(Exercise details): Only the final stretch of lines is needed: output exactly the line containing "- Old: ~3,255 lines total" and all lines following it in the listing below.
------------------------
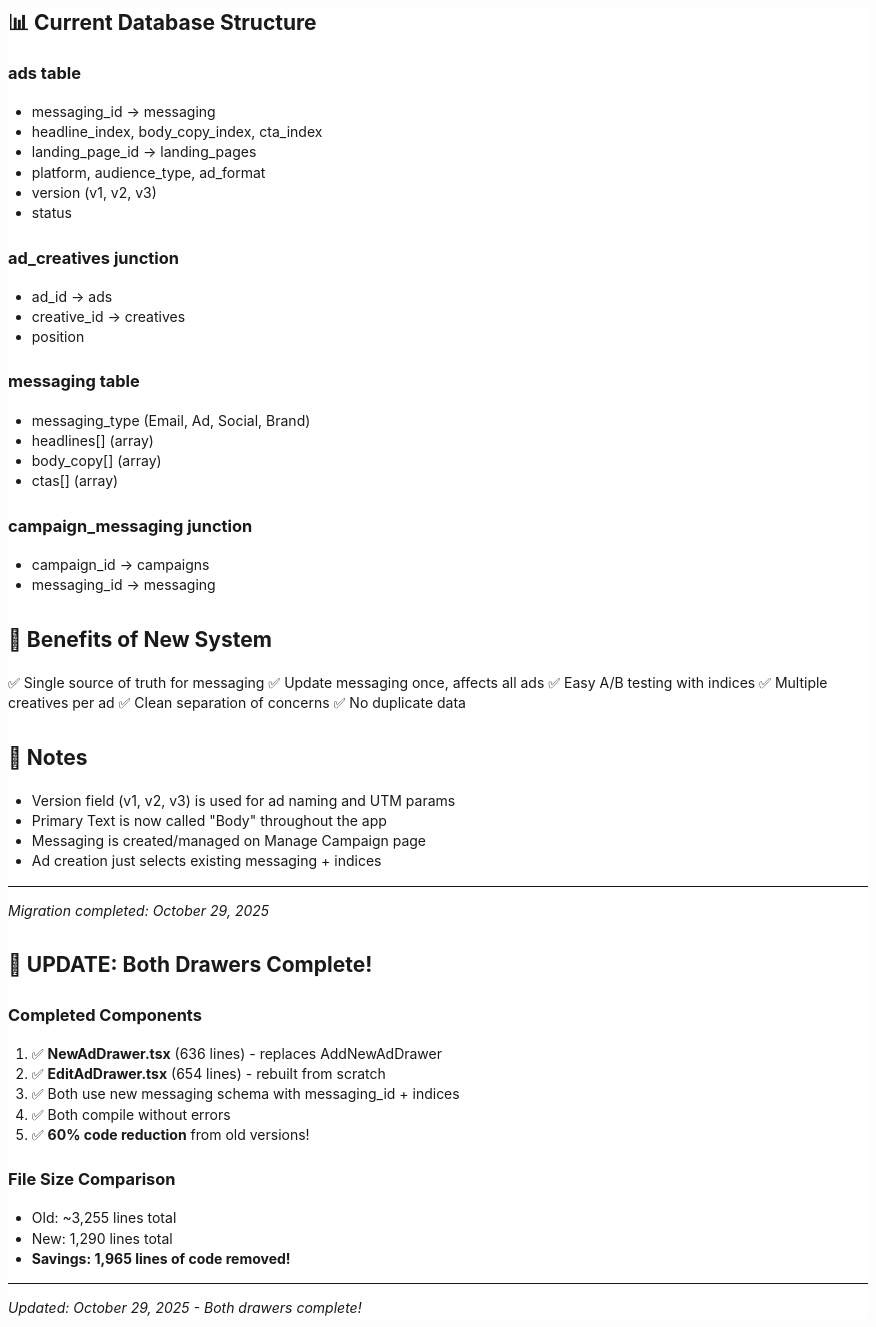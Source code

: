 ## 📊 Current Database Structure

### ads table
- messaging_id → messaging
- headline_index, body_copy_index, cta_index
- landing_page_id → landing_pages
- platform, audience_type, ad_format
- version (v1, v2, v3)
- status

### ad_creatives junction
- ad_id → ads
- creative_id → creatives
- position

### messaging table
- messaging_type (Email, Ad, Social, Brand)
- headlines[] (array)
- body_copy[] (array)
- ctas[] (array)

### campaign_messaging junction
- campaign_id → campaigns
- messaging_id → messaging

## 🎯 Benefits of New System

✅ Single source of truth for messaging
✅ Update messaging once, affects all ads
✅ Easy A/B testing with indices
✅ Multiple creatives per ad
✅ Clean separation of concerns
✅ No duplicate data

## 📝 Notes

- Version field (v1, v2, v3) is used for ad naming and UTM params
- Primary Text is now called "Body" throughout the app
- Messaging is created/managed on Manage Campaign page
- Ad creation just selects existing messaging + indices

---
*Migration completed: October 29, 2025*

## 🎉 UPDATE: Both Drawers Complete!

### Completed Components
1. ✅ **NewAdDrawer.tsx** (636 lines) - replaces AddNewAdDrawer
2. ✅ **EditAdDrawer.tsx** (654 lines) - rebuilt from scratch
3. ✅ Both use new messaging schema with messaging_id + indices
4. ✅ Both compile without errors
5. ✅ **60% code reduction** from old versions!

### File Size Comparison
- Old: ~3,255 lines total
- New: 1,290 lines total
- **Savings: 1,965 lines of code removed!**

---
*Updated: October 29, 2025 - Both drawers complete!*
------------------------
(Task answer):
- Old: ~3,255 lines total
- New: 1,290 lines total
- **Savings: 1,965 lines of code removed!**

---
*Updated: October 29, 2025 - Both drawers complete!*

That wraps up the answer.